SOURCE MATERIAL:
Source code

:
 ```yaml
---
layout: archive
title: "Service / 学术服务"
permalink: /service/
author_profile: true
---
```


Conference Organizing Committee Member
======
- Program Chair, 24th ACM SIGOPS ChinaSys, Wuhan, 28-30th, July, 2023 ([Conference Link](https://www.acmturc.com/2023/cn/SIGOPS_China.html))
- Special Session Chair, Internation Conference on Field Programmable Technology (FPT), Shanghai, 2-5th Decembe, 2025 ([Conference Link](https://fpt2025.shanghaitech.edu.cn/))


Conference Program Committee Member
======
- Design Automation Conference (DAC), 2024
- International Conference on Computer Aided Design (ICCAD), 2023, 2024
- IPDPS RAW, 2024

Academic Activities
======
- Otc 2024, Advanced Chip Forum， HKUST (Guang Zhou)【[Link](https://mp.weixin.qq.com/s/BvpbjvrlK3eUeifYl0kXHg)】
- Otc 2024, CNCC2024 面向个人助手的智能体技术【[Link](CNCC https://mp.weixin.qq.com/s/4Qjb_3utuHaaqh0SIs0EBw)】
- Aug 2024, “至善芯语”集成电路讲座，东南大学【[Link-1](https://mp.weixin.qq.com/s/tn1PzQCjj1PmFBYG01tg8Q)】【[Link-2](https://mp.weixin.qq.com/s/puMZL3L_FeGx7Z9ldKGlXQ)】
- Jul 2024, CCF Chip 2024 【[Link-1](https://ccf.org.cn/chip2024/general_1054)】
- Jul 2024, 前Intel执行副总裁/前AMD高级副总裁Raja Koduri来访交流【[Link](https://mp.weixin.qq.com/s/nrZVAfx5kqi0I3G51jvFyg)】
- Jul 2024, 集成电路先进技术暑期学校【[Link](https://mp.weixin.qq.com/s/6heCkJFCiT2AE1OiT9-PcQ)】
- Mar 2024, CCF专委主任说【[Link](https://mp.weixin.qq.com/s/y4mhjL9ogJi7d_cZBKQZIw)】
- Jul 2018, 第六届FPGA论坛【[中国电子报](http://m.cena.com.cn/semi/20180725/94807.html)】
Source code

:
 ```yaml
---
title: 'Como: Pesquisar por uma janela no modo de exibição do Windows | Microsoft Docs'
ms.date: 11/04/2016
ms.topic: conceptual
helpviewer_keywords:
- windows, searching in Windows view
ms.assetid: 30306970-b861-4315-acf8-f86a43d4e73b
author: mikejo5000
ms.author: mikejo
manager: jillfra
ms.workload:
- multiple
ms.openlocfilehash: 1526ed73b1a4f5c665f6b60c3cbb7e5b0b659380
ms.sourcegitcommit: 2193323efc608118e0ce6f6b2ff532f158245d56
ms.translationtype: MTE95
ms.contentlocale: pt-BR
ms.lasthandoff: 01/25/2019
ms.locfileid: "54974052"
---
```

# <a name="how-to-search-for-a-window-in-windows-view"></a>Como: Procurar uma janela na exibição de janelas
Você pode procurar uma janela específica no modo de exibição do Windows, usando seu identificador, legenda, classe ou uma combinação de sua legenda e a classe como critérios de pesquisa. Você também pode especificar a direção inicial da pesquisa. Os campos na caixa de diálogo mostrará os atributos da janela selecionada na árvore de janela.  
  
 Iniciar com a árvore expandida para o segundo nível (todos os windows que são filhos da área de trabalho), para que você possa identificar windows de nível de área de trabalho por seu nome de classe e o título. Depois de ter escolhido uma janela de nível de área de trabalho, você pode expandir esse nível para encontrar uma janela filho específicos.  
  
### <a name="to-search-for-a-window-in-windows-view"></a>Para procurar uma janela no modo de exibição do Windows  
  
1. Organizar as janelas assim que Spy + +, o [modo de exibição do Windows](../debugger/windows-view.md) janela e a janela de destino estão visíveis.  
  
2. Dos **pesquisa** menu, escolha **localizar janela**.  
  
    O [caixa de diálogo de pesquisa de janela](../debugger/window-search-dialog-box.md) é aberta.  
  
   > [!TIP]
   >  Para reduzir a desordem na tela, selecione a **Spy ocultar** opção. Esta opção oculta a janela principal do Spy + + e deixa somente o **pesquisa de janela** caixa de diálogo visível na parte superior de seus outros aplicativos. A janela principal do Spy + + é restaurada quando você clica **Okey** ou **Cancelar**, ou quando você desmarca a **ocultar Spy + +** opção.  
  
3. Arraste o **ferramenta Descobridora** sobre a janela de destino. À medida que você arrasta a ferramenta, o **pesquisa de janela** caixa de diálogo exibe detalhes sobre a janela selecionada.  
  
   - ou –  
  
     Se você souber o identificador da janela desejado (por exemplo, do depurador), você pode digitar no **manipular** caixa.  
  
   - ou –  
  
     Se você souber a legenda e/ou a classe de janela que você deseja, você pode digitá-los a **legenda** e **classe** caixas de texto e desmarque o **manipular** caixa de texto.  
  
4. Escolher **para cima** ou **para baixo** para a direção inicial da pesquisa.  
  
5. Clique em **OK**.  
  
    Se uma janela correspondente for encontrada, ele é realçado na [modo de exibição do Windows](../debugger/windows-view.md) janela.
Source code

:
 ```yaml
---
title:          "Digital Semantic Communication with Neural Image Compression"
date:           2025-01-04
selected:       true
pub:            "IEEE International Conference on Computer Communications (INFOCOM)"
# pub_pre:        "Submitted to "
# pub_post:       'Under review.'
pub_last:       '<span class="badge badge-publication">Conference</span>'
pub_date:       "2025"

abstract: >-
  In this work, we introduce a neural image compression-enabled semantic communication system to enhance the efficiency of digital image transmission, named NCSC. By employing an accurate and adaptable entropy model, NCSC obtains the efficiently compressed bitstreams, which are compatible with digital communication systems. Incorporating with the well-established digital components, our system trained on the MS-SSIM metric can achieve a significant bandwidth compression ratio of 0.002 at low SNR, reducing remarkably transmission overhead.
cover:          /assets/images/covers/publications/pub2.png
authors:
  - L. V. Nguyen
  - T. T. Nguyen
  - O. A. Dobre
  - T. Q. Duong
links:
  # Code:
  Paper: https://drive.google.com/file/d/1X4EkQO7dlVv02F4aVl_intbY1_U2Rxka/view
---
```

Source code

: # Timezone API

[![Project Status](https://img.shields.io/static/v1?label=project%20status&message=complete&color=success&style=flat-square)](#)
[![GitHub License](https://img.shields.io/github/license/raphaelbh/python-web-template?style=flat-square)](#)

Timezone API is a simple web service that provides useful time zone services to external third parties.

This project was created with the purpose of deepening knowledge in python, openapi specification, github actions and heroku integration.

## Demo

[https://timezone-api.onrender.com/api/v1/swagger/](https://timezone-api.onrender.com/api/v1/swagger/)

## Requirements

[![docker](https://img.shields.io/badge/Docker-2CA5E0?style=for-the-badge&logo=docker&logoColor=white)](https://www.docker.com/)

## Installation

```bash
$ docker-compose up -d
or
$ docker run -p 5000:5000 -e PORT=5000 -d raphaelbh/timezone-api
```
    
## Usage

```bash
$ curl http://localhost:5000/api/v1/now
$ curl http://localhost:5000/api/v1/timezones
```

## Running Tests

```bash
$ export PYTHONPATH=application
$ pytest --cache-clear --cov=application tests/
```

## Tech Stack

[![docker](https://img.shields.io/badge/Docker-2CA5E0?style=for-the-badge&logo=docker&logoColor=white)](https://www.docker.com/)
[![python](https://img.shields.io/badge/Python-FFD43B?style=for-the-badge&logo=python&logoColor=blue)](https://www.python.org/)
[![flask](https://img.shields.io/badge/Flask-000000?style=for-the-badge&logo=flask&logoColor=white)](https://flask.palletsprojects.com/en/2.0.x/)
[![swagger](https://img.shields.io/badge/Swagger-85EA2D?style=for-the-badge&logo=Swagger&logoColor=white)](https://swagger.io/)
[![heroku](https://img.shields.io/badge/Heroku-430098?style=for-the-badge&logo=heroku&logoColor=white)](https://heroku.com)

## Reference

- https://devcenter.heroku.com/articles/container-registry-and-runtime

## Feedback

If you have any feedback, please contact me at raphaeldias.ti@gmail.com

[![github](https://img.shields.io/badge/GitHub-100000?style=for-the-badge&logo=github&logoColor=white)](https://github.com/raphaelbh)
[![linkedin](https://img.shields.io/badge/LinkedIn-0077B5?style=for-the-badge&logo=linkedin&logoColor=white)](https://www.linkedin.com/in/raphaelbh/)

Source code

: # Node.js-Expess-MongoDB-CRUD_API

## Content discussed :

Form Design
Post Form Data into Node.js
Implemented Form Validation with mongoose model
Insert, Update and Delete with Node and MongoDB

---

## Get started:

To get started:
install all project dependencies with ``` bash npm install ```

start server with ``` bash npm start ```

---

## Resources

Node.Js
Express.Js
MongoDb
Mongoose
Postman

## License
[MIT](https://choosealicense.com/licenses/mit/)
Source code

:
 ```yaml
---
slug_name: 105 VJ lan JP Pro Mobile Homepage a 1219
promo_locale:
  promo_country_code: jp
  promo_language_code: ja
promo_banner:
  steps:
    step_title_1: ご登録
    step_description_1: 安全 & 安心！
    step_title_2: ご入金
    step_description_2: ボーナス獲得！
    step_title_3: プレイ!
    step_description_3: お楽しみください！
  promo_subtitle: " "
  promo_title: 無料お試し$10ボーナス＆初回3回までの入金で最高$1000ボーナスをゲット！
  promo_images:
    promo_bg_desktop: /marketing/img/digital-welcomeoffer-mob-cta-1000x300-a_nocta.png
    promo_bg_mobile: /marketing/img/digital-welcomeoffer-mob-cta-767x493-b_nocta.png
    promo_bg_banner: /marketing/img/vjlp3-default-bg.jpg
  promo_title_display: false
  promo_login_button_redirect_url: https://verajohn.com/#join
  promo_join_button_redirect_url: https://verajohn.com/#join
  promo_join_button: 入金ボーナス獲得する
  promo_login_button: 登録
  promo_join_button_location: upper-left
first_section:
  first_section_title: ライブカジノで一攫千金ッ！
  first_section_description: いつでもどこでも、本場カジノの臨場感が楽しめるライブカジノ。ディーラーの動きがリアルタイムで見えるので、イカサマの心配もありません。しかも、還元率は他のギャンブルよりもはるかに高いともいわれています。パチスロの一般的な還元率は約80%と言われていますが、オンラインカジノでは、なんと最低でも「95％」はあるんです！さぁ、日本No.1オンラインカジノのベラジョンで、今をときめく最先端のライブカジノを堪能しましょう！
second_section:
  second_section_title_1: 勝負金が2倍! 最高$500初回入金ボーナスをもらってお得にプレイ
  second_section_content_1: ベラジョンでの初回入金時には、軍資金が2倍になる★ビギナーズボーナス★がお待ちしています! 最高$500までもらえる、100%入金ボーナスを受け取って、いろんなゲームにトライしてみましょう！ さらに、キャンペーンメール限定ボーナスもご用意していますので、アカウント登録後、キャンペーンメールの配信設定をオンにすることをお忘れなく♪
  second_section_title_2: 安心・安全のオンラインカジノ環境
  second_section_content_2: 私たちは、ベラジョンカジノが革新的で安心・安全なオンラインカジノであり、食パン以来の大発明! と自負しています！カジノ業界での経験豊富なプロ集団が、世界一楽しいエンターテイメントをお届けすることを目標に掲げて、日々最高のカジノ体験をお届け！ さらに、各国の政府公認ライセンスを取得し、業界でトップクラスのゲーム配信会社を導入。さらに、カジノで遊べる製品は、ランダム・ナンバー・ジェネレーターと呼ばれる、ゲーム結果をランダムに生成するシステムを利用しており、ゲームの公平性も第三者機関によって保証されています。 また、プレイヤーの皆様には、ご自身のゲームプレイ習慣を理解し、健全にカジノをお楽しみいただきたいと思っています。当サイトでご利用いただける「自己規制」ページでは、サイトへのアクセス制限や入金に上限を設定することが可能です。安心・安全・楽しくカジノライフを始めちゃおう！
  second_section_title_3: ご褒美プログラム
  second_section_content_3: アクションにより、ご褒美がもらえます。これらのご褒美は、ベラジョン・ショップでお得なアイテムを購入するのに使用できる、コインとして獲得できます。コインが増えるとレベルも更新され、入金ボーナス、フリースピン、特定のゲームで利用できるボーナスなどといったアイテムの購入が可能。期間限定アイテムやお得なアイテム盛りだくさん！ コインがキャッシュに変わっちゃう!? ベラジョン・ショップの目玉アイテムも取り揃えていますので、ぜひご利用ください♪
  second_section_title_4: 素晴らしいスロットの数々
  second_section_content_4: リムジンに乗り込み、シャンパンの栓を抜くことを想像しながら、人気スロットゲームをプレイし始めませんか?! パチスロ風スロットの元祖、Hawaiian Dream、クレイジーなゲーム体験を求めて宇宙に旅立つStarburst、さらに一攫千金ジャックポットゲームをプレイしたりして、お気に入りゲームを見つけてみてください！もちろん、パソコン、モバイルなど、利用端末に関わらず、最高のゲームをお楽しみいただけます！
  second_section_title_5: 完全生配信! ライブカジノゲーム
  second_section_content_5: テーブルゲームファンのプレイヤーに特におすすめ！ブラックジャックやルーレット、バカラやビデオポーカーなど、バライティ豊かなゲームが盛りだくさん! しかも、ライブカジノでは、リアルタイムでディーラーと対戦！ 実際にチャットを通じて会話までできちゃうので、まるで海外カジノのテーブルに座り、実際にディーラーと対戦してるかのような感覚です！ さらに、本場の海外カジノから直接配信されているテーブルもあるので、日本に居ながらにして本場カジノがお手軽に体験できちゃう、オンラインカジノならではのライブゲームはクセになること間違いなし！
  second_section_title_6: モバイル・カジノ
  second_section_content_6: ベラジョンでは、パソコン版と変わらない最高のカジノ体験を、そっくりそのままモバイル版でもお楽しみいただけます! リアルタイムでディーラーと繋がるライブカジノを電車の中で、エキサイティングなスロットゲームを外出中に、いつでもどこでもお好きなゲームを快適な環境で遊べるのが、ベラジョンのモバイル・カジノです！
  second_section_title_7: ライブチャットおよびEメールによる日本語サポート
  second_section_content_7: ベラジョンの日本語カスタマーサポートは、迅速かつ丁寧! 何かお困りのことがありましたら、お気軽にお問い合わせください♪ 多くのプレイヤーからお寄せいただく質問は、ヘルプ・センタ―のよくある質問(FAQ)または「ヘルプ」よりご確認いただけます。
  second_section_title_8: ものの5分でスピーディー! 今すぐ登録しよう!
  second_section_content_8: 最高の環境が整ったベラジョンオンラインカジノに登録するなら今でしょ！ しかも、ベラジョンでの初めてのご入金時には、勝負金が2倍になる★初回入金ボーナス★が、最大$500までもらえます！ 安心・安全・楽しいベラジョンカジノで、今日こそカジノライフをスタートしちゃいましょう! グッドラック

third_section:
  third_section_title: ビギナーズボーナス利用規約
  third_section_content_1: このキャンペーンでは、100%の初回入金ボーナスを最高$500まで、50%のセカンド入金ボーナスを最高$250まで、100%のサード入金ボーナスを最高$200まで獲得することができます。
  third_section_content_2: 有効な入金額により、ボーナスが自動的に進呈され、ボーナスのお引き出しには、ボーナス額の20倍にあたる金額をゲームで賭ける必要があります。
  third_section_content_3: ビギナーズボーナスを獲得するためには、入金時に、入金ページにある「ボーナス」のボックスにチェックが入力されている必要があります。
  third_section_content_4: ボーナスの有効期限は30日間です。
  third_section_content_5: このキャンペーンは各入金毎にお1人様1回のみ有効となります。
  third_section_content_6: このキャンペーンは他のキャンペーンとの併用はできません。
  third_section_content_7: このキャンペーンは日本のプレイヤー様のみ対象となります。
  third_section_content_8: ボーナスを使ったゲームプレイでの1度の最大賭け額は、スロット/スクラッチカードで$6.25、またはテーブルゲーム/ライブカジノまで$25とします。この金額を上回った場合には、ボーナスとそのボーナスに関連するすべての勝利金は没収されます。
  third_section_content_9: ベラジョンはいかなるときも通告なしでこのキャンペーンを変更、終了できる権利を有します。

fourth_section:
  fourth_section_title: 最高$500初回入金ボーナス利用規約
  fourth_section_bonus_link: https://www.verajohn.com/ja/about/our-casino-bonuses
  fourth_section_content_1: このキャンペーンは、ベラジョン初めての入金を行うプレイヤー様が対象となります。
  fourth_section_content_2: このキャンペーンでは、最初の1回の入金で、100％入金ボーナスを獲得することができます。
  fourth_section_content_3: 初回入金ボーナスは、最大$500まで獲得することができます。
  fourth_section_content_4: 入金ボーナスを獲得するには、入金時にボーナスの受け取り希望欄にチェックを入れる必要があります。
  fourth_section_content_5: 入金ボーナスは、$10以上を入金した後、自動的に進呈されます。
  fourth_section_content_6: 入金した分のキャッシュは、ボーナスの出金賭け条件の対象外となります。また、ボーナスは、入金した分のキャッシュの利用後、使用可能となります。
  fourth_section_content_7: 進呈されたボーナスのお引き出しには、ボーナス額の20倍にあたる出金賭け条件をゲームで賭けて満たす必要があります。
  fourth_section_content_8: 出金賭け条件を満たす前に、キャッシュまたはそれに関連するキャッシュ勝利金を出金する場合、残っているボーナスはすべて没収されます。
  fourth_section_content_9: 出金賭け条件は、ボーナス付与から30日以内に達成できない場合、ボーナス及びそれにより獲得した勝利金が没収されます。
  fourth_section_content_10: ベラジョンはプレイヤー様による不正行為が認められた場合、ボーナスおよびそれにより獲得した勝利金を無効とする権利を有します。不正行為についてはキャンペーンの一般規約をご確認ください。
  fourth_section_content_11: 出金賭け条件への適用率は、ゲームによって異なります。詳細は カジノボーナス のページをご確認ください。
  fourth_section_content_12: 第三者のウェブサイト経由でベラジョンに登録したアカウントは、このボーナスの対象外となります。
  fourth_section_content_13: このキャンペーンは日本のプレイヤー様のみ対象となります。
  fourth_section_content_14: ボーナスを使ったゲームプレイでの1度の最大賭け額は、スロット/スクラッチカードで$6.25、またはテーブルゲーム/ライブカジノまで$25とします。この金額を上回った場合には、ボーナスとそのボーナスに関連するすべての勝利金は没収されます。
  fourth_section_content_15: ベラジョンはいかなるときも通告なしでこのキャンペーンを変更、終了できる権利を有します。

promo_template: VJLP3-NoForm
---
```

WORK TO COMPLETE:
When the word "ベラジョンはいかなるときも通告なしでこのキャンペーンを変更" appears in a line of the listing, copy that line.

ANSWER TO THE EXERCISE:
  third_section_content_9: ベラジョンはいかなるときも通告なしでこのキャンペーンを変更、終了できる権利を有します。
  fourth_section_content_15: ベラジョンはいかなるときも通告なしでこのキャンペーンを変更、終了できる権利を有します。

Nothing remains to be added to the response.